Desde nuestra más tierna infancia, la mayoría de nosotras nos pasamos el día intentando ser una persona sin ningún defecto. Cuando nos sentimos disminuidas o expuestas, nos cubrimos y escondemos. Y si finalmente damos la talla, nos perdemos en el perfeccionismo, la independencia y el orgullo. O tal vez renunciamos a la esperanza de encajar y nos juntamos con las chicas «raras a propósito», las que están tan hartas de no dar la talla que deciden no molestarse en encajar.
Todas estas respuestas nos alejan de la libertad y la alegría. En cambio, nos llevan a temer lo que puedan pensar o decir los demás. Terminamos por tratar de demostrar cuánto valemos y de dar la talla, mientras todo el tiempo tememos que alguien pueda descubrir que somos una farsa.
Cuando consideras toda esa presión, ¿no estás harta de vivir como una chica obsesionada con las comparaciones? Eso esperamos. No es forma de vivir. Puede que haya mil formas de dar la talla, pero ninguna de ellas nos hace sentir plenas. La respuesta lógica es: “Deja de compararte”, pero nuestra pregunta es: “Bien, ¿cómo?”. La comparación es tan natural como darte cuenta de que tus zapatos son más grandes que los míos, o de que has sacado un Sobresaliente cuando yo he sacado apenas un Suficiente. ¿Qué podemos hacer? ¿Ponernos anteojeras como las que llevan los caballos?
Y cuando intentamos no compararnos, irónicamente, ¡también es agotador!

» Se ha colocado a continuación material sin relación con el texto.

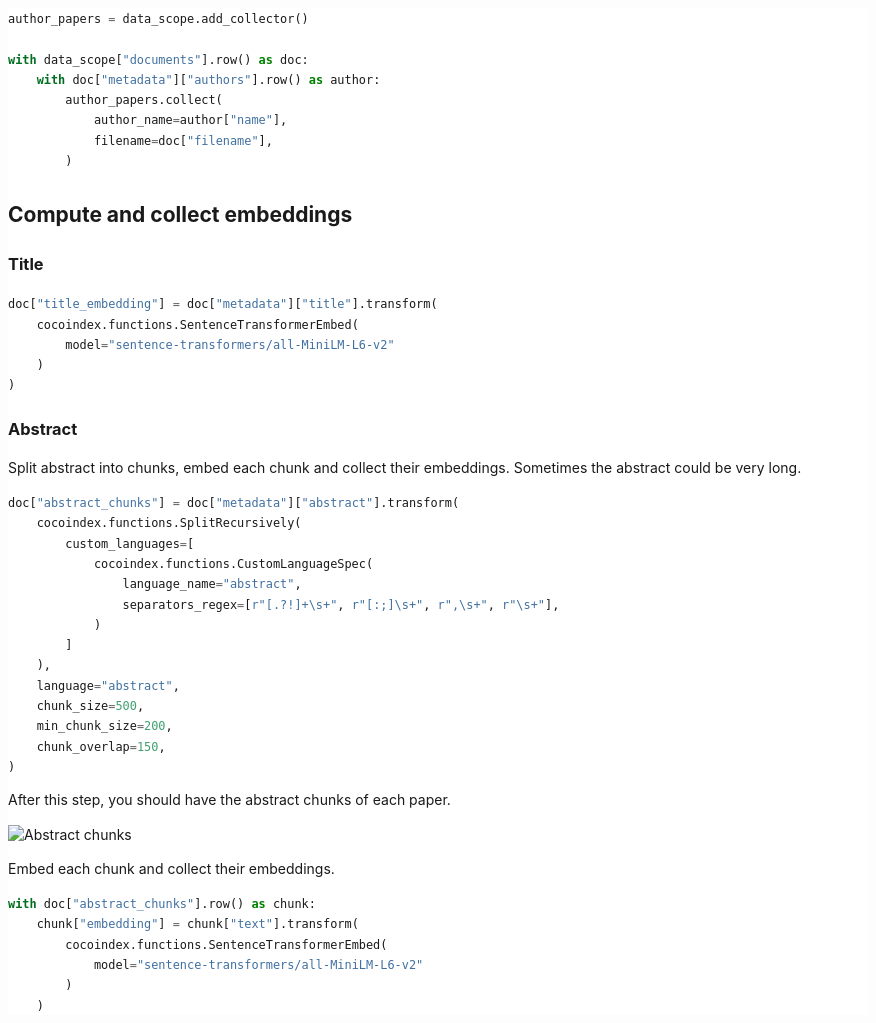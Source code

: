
 ```python
author_papers = data_scope.add_collector()

with data_scope["documents"].row() as doc:
    with doc["metadata"]["authors"].row() as author:
        author_papers.collect(
            author_name=author["name"],
            filename=doc["filename"],
        )
```


## Compute and collect embeddings

### Title

```python
doc["title_embedding"] = doc["metadata"]["title"].transform(
    cocoindex.functions.SentenceTransformerEmbed(
        model="sentence-transformers/all-MiniLM-L6-v2"
    )
)
```

### Abstract

Split abstract into chunks, embed each chunk and collect their embeddings.
Sometimes the abstract could be very long.

```python
doc["abstract_chunks"] = doc["metadata"]["abstract"].transform(
    cocoindex.functions.SplitRecursively(
        custom_languages=[
            cocoindex.functions.CustomLanguageSpec(
                language_name="abstract",
                separators_regex=[r"[.?!]+\s+", r"[:;]\s+", r",\s+", r"\s+"],
            )
        ]
    ),
    language="abstract",
    chunk_size=500,
    min_chunk_size=200,
    chunk_overlap=150,
)
```

After this step, you should have the abstract chunks of each paper.

![Abstract chunks](/img/examples/academic_papers_index/abstract_chunks.png)

Embed each chunk and collect their embeddings.

```python
with doc["abstract_chunks"].row() as chunk:
    chunk["embedding"] = chunk["text"].transform(
        cocoindex.functions.SentenceTransformerEmbed(
            model="sentence-transformers/all-MiniLM-L6-v2"
        )
    )
```
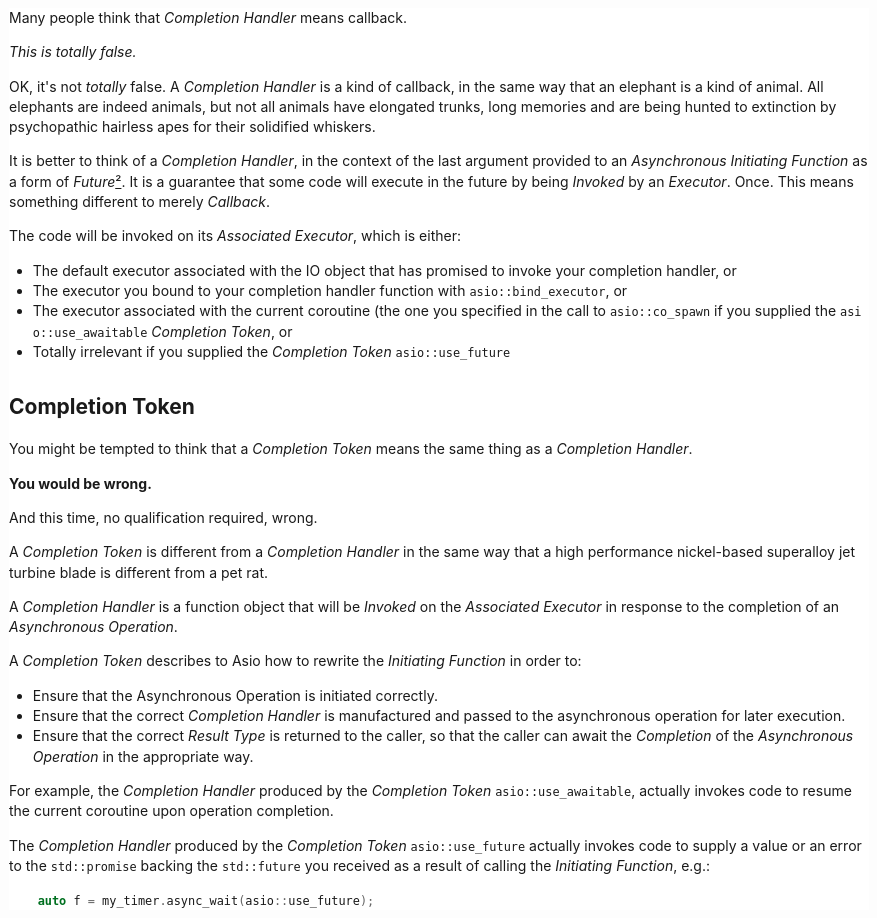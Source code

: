 Many people think that _Completion Handler_ means callback.

*This is totally false.*

OK, it's not _totally_ false. A _Completion Handler_ is a kind of callback, in the same way
that an elephant is a kind of animal. All elephants are indeed animals, but not all animals
have elongated trunks, long memories and are being hunted to extinction by psychopathic 
hairless apes for their solidified whiskers.

It is better to think of a _Completion Handler_, in the context of the last argument provided
to an _Asynchronous Initiating Function_ as a form of _Future_<span id="a2">[²](#2)</span>. 
It is a guarantee that some code will execute in the future by being _Invoked_ by an 
_Executor_. Once. This means something different to merely _Callback_.

The code will be invoked on its _Associated Executor_, which is either:

* The default executor associated with the IO object that has promised to invoke your
completion handler, or
* The executor you bound to your completion handler function with 
`asio::bind_executor`, or
* The executor associated with the current coroutine (the one you specified in the 
call to `asio::co_spawn` if you supplied the `asio::use_awaitable` 
_Completion Token_, or
* Totally irrelevant if you supplied the _Completion Token_ `asio::use_future`

## Completion Token

You might be tempted to think that a _Completion Token_ means the same thing as a
_Completion Handler_. 

**You would be wrong.**

And this time, no qualification required, wrong. 

A _Completion Token_ is different from a _Completion Handler_ in the same way that a high 
performance nickel-based superalloy jet turbine blade is different from a pet rat.

A _Completion Handler_ is a function object that will be _Invoked_ on the _Associated
Executor_ in response to the completion of an _Asynchronous Operation_.

A _Completion Token_ describes to Asio how to rewrite the _Initiating Function_ in order
to:
* Ensure that the Asynchronous Operation is initiated correctly. 
* Ensure that the correct _Completion Handler_ is manufactured and passed to the asynchronous 
operation for later execution.
* Ensure that the correct _Result Type_ is returned to the caller, so that the caller can
await the _Completion_ of the _Asynchronous Operation_ in the appropriate way.

For example, the _Completion Handler_ produced by the _Completion Token_ `asio::use_awaitable`,
actually invokes code to resume the current coroutine upon operation completion.

The _Completion Handler_ produced by the _Completion Token_ `asio::use_future`
actually invokes code to supply a value or an error to the `std::promise` backing
the `std::future` you received as a result of calling the _Initiating Function_, e.g.: 
```c++
    auto f = my_timer.async_wait(asio::use_future);
```
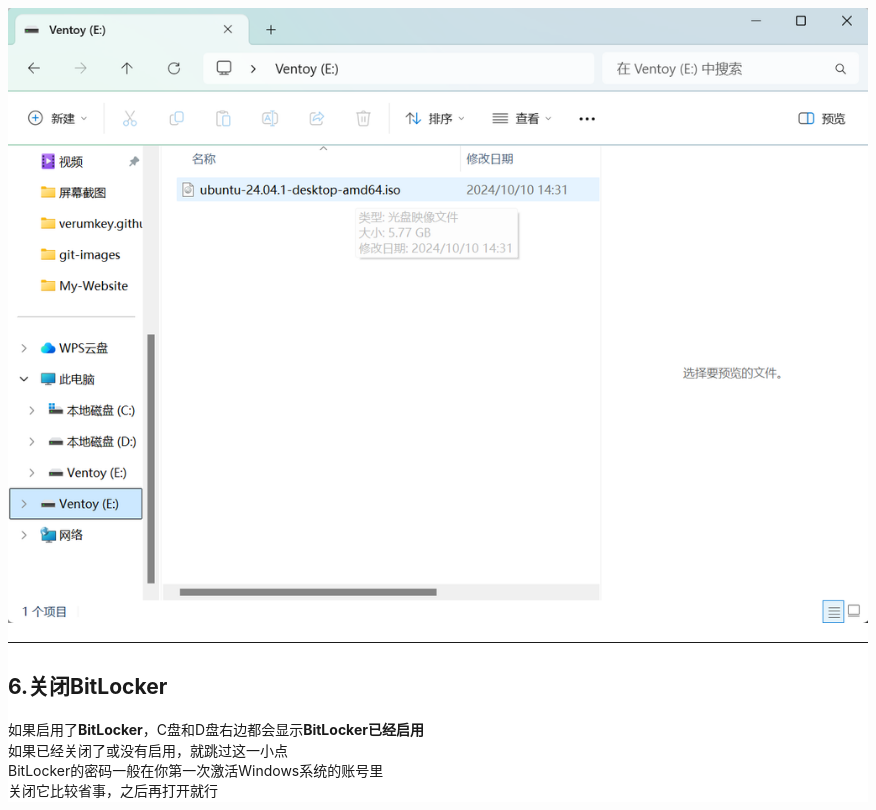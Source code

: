 ![](/images/Linux-images/linux.9.png)

---

## 6.关闭BitLocker
如果启用了**BitLocker**，C盘和D盘右边都会显示**BitLocker已经启用**  
如果已经关闭了或没有启用，就跳过这一小点  
BitLocker的密码一般在你第一次激活Windows系统的账号里  
关闭它比较省事，之后再打开就行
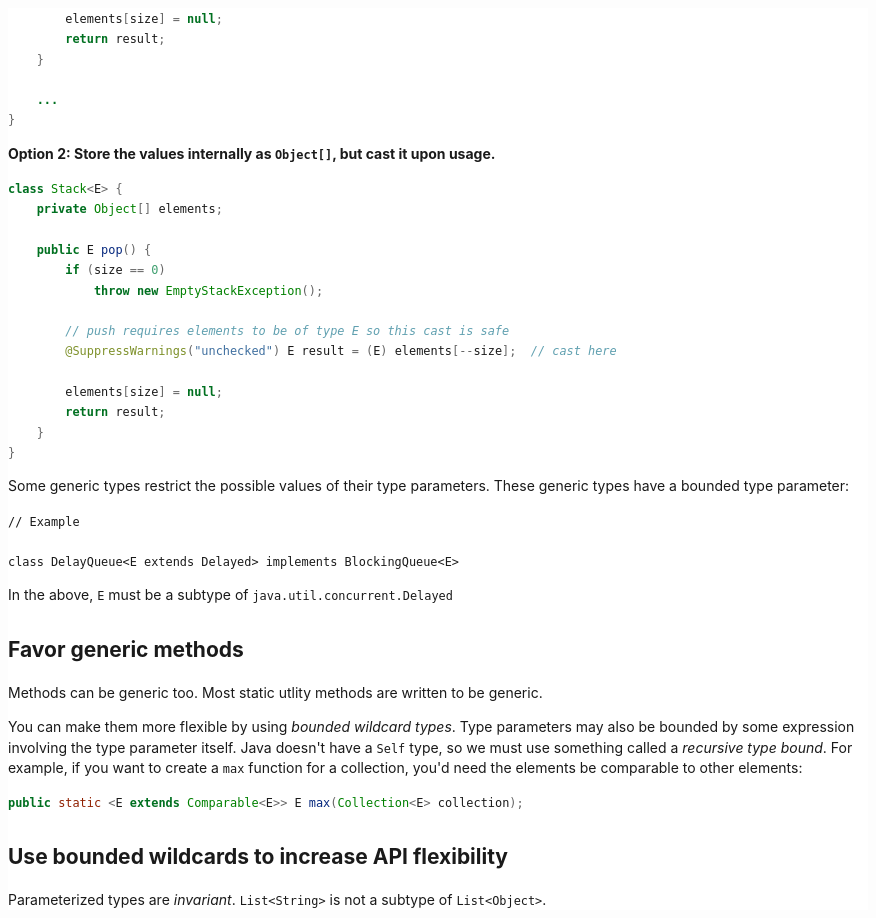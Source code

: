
 ```java
        elements[size] = null;
        return result;
    }

    ...
}
```

**Option 2:  Store the values internally as `Object[]`, but cast it upon usage.**
```java
class Stack<E> {
    private Object[] elements;

    public E pop() {
        if (size == 0)
            throw new EmptyStackException();

        // push requires elements to be of type E so this cast is safe
        @SuppressWarnings("unchecked") E result = (E) elements[--size];  // cast here

        elements[size] = null;
        return result;
    }
}
```

Some generic types restrict the possible values of their type parameters.  These generic types have a bounded type parameter:

```javase
// Example

class DelayQueue<E extends Delayed> implements BlockingQueue<E>
```

In the above, `E` must be a subtype of `java.util.concurrent.Delayed`

## Favor generic methods

Methods can be generic too.  Most static utlity methods are written to be generic.

You can make them more flexible by using _bounded wildcard types_.  Type parameters may also be bounded by some expression involving the type parameter itself.  Java doesn't have a `Self` type, so we must use something called a _recursive type bound_.  For example, if you want to create a `max` function for a collection, you'd need the elements be comparable to other elements:

```java
public static <E extends Comparable<E>> E max(Collection<E> collection);
```

## Use bounded wildcards to increase API flexibility

Parameterized types are _invariant_.  `List<String>` is not a subtype of `List<Object>`.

Muchas de nosotras sabemos que no debemos mirar a nuestro alrededor para compararnos con los demás. Así que redoblamos nuestros esfuerzos y nuestros intentos de corregir nuestra inclinación a compararnos. Todo se convierte en un círculo vicioso. La comparación es una trampa de la que no podemos escapar por nosotras mismas. Está en todas partes y nunca se acaba.